BRIEF ->
Repeat the lines from the line with "singularity at $x$." to the line with "denote the completion" in the listing below, keeping both end lines and adding nothing.

DATA SHOWN Block Start

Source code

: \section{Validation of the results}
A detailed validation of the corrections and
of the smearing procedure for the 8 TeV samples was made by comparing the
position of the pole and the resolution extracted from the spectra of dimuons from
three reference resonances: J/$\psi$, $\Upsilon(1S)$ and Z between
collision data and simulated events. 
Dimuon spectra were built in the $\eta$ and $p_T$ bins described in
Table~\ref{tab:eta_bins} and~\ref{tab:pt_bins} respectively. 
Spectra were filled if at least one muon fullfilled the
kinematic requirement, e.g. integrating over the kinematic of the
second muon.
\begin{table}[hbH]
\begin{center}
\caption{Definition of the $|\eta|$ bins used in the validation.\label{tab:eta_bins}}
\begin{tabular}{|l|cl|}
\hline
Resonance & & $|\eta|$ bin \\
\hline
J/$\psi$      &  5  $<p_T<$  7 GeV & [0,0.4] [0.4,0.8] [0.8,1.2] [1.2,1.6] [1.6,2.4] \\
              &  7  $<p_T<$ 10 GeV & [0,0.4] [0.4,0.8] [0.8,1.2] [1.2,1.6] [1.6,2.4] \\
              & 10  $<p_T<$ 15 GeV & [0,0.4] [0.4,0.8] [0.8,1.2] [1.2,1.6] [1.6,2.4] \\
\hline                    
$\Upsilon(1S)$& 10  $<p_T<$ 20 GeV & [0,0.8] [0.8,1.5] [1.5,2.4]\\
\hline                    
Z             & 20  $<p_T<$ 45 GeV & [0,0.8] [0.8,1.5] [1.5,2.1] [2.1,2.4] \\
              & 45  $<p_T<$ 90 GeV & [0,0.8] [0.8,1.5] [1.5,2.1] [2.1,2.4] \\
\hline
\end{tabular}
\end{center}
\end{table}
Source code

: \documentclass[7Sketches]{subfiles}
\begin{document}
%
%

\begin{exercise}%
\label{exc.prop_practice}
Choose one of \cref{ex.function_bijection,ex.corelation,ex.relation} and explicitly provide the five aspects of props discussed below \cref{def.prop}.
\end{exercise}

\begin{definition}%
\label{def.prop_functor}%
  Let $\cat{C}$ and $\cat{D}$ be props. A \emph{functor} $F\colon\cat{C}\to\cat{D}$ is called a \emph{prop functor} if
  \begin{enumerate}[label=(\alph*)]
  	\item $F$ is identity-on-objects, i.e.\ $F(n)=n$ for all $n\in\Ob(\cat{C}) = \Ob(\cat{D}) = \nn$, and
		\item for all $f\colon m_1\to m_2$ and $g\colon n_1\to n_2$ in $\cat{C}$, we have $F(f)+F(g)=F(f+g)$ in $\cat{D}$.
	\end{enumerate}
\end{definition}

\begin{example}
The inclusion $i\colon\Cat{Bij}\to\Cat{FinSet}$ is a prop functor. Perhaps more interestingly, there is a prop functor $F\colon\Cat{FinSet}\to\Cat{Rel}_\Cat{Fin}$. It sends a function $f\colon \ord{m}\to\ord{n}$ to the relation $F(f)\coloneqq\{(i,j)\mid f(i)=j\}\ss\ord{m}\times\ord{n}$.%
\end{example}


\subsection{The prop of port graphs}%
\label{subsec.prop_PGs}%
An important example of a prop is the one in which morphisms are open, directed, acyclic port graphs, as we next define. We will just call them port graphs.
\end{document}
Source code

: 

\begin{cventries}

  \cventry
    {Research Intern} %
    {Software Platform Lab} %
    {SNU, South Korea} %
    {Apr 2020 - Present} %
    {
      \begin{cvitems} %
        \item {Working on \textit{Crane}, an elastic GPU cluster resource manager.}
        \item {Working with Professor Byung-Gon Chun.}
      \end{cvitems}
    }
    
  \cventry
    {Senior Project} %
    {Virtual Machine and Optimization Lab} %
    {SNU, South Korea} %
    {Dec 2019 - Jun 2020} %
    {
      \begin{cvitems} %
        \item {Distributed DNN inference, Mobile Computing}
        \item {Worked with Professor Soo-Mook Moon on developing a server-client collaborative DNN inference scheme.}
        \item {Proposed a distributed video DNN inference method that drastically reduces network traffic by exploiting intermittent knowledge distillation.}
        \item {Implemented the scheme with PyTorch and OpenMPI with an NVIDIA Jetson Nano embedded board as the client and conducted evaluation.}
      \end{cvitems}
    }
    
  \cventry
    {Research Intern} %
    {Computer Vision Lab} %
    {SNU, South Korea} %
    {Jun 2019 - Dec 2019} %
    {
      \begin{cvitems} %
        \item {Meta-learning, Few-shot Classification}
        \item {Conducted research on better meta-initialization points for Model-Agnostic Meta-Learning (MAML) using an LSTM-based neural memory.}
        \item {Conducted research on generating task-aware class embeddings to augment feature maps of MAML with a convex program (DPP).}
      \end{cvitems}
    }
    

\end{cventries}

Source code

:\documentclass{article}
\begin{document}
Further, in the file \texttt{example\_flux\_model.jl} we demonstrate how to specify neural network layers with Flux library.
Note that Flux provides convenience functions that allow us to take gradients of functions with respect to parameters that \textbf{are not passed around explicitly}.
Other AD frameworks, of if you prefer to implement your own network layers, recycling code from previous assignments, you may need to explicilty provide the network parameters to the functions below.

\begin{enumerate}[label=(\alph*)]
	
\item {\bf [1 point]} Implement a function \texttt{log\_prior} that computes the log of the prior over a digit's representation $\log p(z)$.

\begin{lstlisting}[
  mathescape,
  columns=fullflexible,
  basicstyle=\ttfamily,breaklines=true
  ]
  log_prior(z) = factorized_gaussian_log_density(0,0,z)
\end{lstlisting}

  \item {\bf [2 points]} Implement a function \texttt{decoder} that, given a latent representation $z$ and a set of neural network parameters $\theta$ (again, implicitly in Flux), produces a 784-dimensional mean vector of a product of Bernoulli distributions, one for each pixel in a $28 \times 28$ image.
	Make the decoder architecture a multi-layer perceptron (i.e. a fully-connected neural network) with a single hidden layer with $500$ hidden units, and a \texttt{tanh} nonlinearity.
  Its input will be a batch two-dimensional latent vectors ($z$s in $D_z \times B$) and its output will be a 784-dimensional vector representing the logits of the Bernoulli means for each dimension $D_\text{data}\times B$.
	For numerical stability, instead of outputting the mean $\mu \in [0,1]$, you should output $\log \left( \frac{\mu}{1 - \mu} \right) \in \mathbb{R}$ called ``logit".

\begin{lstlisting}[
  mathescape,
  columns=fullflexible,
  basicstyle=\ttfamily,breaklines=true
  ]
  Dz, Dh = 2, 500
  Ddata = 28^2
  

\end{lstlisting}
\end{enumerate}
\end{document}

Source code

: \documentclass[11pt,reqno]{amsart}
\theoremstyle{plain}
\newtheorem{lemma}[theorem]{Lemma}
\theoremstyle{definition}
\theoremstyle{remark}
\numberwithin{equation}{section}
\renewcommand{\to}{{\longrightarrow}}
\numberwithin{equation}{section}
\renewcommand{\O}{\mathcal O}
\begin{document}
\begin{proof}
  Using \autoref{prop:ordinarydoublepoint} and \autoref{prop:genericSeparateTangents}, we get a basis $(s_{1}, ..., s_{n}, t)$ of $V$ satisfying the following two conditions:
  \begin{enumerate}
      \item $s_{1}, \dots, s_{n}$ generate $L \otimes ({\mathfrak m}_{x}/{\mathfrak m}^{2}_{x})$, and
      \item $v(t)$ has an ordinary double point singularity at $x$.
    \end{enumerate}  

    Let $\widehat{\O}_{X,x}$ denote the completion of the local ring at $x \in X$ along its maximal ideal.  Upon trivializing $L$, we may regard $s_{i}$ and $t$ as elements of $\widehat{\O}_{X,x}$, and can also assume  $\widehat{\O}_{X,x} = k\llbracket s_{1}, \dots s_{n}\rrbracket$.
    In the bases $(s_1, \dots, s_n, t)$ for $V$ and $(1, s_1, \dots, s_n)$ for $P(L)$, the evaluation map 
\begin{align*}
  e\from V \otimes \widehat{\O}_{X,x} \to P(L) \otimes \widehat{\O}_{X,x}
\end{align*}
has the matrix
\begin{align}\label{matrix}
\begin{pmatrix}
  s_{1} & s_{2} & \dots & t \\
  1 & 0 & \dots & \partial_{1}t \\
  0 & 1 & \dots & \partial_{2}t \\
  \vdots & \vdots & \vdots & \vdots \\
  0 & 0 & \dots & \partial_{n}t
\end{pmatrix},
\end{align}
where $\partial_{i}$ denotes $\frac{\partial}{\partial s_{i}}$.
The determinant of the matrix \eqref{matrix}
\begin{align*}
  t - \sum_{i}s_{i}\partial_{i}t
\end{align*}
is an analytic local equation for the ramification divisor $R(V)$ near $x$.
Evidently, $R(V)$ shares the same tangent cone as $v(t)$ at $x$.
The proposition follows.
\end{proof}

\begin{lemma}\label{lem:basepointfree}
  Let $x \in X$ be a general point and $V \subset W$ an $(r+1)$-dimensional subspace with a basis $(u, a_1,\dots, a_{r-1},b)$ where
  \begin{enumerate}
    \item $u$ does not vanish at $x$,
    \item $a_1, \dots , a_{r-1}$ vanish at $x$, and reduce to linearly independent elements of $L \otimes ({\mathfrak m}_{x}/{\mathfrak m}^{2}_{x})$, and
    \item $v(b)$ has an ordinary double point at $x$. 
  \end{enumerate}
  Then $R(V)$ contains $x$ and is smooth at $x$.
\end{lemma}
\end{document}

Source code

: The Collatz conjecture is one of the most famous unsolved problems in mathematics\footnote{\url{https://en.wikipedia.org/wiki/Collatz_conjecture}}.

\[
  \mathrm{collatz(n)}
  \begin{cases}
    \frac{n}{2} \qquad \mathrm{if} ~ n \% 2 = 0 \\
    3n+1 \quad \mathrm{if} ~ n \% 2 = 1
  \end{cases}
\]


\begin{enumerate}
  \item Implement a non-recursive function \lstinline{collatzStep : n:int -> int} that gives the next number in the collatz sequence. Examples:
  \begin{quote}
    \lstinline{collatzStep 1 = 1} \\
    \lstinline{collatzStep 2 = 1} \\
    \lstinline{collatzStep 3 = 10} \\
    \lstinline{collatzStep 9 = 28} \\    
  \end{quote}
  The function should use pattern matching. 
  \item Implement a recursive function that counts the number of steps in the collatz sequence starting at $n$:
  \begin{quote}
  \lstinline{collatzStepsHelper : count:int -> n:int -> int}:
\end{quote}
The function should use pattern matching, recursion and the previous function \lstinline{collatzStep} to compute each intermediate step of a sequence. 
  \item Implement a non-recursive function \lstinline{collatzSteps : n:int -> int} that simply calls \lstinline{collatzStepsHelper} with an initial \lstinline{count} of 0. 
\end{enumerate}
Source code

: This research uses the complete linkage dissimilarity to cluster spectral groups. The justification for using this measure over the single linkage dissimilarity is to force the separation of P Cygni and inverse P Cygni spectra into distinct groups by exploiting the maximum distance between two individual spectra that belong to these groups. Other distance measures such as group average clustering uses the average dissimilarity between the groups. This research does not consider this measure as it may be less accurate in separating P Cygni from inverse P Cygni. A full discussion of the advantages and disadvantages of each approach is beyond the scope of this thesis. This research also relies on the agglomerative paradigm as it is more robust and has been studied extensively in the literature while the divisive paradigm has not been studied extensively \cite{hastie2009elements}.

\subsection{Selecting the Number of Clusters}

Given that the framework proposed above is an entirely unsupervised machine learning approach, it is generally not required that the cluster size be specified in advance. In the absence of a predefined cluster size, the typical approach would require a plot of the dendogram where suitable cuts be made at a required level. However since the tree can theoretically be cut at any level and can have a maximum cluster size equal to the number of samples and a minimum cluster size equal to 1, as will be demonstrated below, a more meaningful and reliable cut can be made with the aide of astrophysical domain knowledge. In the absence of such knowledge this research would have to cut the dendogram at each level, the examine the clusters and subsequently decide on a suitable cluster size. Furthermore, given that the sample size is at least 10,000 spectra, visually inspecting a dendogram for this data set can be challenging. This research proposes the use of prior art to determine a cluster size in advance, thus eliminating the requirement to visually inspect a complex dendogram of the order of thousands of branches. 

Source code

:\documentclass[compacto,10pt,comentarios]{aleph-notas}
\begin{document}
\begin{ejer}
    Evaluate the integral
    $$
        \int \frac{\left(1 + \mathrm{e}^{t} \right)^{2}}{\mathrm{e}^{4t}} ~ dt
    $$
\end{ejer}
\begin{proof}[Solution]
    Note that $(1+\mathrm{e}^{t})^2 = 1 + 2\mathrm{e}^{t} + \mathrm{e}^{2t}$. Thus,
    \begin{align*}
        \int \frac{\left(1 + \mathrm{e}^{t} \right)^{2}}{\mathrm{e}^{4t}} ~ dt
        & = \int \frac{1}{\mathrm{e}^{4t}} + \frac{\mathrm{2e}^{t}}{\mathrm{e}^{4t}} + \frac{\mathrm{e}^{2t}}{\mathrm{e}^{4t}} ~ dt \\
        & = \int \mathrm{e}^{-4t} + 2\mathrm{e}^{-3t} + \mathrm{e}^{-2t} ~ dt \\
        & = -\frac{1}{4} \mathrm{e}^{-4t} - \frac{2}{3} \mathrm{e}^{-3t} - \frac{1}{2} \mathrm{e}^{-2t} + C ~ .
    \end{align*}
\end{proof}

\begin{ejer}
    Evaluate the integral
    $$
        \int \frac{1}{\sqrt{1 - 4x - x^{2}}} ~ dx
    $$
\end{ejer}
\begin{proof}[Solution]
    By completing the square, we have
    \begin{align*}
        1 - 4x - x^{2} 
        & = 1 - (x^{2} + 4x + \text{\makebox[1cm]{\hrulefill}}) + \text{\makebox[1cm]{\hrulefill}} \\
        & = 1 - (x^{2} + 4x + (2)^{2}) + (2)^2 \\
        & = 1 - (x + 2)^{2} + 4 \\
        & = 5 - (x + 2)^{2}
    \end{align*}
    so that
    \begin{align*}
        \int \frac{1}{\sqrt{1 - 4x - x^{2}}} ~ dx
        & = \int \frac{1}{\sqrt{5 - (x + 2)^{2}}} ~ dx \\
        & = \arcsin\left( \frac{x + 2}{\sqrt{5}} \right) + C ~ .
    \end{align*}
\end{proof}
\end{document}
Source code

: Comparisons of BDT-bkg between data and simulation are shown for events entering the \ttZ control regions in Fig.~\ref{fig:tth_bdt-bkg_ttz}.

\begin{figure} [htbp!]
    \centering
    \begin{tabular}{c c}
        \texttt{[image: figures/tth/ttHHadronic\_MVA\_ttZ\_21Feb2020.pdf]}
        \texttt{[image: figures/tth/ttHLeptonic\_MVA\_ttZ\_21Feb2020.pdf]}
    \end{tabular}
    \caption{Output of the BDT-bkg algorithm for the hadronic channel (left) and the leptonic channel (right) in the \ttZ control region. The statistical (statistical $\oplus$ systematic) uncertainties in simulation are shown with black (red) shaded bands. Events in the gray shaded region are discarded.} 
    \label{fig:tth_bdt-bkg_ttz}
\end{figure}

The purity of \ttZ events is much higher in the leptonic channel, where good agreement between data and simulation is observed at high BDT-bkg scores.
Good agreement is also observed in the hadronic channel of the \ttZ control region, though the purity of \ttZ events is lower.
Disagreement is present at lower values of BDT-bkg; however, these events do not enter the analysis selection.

DATA SHOWN Block End

THE ANSWER ->
      \item $v(t)$ has an ordinary double point singularity at $x$.
    \end{enumerate}  

    Let $\widehat{\O}_{X,x}$ denote the completion of the local ring at $x \in X$ along its maximal ideal.  Upon trivializing $L$, we may regard $s_{i}$ and $t$ as elements of $\widehat{\O}_{X,x}$, and can also assume  $\widehat{\O}_{X,x} = k\llbracket s_{1}, \dots s_{n}\rrbracket$.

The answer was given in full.